Extracted records:
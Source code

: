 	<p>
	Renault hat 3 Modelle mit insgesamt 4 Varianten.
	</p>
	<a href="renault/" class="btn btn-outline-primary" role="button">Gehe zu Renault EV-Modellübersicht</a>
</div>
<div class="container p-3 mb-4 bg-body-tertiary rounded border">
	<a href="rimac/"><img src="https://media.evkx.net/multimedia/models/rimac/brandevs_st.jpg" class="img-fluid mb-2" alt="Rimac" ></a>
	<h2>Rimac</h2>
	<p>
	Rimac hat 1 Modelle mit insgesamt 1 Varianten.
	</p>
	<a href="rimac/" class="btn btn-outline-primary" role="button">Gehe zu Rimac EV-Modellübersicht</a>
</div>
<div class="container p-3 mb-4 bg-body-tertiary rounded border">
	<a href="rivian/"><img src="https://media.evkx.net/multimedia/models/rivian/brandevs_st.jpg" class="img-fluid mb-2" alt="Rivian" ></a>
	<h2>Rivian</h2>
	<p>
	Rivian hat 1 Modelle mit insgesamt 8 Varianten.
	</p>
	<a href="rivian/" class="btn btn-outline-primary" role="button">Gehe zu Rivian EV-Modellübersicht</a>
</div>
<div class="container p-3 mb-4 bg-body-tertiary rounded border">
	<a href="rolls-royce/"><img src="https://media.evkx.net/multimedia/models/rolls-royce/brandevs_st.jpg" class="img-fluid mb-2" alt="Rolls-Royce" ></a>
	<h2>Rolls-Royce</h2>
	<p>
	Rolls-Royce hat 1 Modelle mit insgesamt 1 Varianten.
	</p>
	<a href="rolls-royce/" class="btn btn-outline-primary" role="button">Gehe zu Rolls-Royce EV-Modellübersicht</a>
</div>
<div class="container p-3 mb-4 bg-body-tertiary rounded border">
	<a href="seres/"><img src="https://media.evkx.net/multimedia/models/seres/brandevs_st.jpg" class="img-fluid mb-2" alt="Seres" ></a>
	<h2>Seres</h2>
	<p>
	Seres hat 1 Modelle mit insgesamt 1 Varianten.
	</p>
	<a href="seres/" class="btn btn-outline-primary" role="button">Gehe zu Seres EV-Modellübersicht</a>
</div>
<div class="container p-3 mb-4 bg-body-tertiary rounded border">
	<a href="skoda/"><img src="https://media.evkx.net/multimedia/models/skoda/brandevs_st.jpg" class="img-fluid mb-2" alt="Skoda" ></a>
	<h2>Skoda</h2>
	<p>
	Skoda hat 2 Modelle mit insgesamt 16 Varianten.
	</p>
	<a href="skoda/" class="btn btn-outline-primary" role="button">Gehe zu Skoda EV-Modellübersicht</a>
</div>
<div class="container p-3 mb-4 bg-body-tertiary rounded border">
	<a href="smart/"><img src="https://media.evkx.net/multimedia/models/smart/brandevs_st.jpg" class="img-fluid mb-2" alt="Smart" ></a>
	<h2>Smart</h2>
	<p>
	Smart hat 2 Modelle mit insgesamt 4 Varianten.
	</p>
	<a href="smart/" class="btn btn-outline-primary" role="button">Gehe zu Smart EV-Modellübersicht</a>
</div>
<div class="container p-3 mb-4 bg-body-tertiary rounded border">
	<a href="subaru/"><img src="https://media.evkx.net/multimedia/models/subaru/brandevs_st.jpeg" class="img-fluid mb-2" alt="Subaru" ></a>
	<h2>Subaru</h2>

__How to complete this task__:
Every entry must be set down again exactly as it reads.

__Output__:
Source code

: 	<p>
	Renault hat 3 Modelle mit insgesamt 4 Varianten.
	</p>
	<a href="renault/" class="btn btn-outline-primary" role="button">Gehe zu Renault EV-Modellübersicht</a>
</div>
<div class="container p-3 mb-4 bg-body-tertiary rounded border">
	<a href="rimac/"><img src="https://media.evkx.net/multimedia/models/rimac/brandevs_st.jpg" class="img-fluid mb-2" alt="Rimac" ></a>
	<h2>Rimac</h2>
	<p>
	Rimac hat 1 Modelle mit insgesamt 1 Varianten.
	</p>
	<a href="rimac/" class="btn btn-outline-primary" role="button">Gehe zu Rimac EV-Modellübersicht</a>
</div>
<div class="container p-3 mb-4 bg-body-tertiary rounded border">
	<a href="rivian/"><img src="https://media.evkx.net/multimedia/models/rivian/brandevs_st.jpg" class="img-fluid mb-2" alt="Rivian" ></a>
	<h2>Rivian</h2>
	<p>
	Rivian hat 1 Modelle mit insgesamt 8 Varianten.
	</p>
	<a href="rivian/" class="btn btn-outline-primary" role="button">Gehe zu Rivian EV-Modellübersicht</a>
</div>
<div class="container p-3 mb-4 bg-body-tertiary rounded border">
	<a href="rolls-royce/"><img src="https://media.evkx.net/multimedia/models/rolls-royce/brandevs_st.jpg" class="img-fluid mb-2" alt="Rolls-Royce" ></a>
	<h2>Rolls-Royce</h2>
	<p>
	Rolls-Royce hat 1 Modelle mit insgesamt 1 Varianten.
	</p>
	<a href="rolls-royce/" class="btn btn-outline-primary" role="button">Gehe zu Rolls-Royce EV-Modellübersicht</a>
</div>
<div class="container p-3 mb-4 bg-body-tertiary rounded border">
	<a href="seres/"><img src="https://media.evkx.net/multimedia/models/seres/brandevs_st.jpg" class="img-fluid mb-2" alt="Seres" ></a>
	<h2>Seres</h2>
	<p>
	Seres hat 1 Modelle mit insgesamt 1 Varianten.
	</p>
	<a href="seres/" class="btn btn-outline-primary" role="button">Gehe zu Seres EV-Modellübersicht</a>
</div>
<div class="container p-3 mb-4 bg-body-tertiary rounded border">
	<a href="skoda/"><img src="https://media.evkx.net/multimedia/models/skoda/brandevs_st.jpg" class="img-fluid mb-2" alt="Skoda" ></a>
	<h2>Skoda</h2>
	<p>
	Skoda hat 2 Modelle mit insgesamt 16 Varianten.
	</p>
	<a href="skoda/" class="btn btn-outline-primary" role="button">Gehe zu Skoda EV-Modellübersicht</a>
</div>
<div class="container p-3 mb-4 bg-body-tertiary rounded border">
	<a href="smart/"><img src="https://media.evkx.net/multimedia/models/smart/brandevs_st.jpg" class="img-fluid mb-2" alt="Smart" ></a>
	<h2>Smart</h2>
	<p>
	Smart hat 2 Modelle mit insgesamt 4 Varianten.
	</p>
	<a href="smart/" class="btn btn-outline-primary" role="button">Gehe zu Smart EV-Modellübersicht</a>
</div>
<div class="container p-3 mb-4 bg-body-tertiary rounded border">
	<a href="subaru/"><img src="https://media.evkx.net/multimedia/models/subaru/brandevs_st.jpeg" class="img-fluid mb-2" alt="Subaru" ></a>
	<h2>Subaru</h2>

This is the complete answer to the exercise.